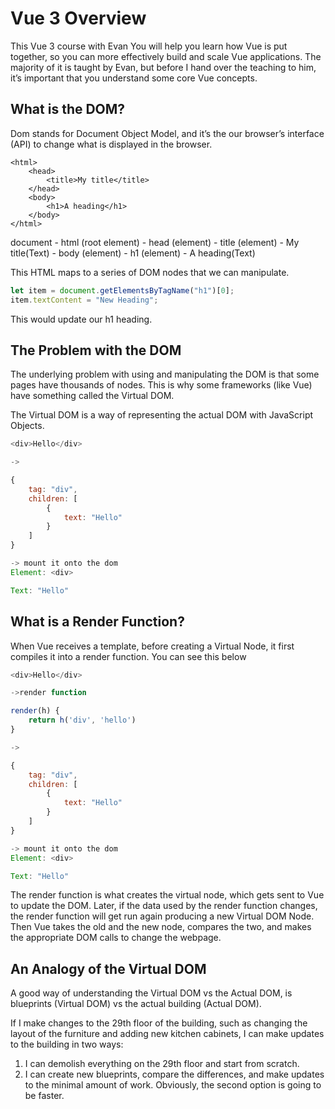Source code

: # Vue 3 Overview

This Vue 3 course with Evan You will help you learn how Vue is put together, so you can more effectively build and scale Vue applications. The majority of it is taught by Evan, but before I hand over the teaching to him, it’s important that you understand some core Vue concepts.

## What is the DOM?

Dom stands for Document Object Model, and it’s the our browser’s interface (API) to change what is displayed in the browser.

```html5
<html>
    <head>
        <title>My title</title>
    </head>
    <body>
        <h1>A heading</h1>
    </body>
</html>
```

document
    - html (root element)
      - head (element)
        - title (element)
          - My title(Text)
    - body (element)
      - h1 (element)
        - A heading(Text)

This HTML maps to a series of DOM nodes that we can manipulate.

```javaScript
let item = document.getElementsByTagName("h1")[0];
item.textContent = "New Heading";
```

This would update our h1 heading.

## The Problem with the DOM

The underlying problem with using and manipulating the DOM is that some pages have thousands of nodes. This is why some frameworks (like Vue) have something called the Virtual DOM.

The Virtual DOM is a way of representing the actual DOM with JavaScript Objects.

```javaScript
<div>Hello</div>

->

{
    tag: "div",
    children: [
        {
            text: "Hello"
        }
    ]
}

-> mount it onto the dom
Element: <div>

Text: "Hello"
```

## What is a Render Function?

When Vue receives a template, before creating a Virtual Node, it first compiles it into a render function. You can see this below

```javaScript
<div>Hello</div>

->render function

render(h) {
    return h('div', 'hello')
}

->

{
    tag: "div",
    children: [
        {
            text: "Hello"
        }
    ]
}

-> mount it onto the dom
Element: <div>

Text: "Hello"
```

The render function is what creates the virtual node, which gets sent to Vue to update the DOM. Later, if the data used by the render function changes, the render function will get run again producing a new Virtual DOM Node. Then Vue takes the old and the new node, compares the two, and makes the appropriate DOM calls to change the webpage.

## An Analogy of the Virtual DOM

A good way of understanding the Virtual DOM vs the Actual DOM, is blueprints (Virtual DOM) vs the actual building (Actual DOM).

If I make changes to the 29th floor of the building, such as changing the layout of the furniture and adding new kitchen cabinets, I can make updates to the building in two ways:

1. I can demolish everything on the 29th floor and start from scratch.
2. I can create new blueprints, compare the differences, and make updates to the minimal amount of work.
Obviously, the second option is going to be faster.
· · · · ·
* **Task brief**
When the word "blueprints" appears in a line of the listing, copy that line.

* **Written reply**
A good way of understanding the Virtual DOM vs the Actual DOM, is blueprints (Virtual DOM) vs the actual building (Actual DOM).
2. I can create new blueprints, compare the differences, and make updates to the minimal amount of work.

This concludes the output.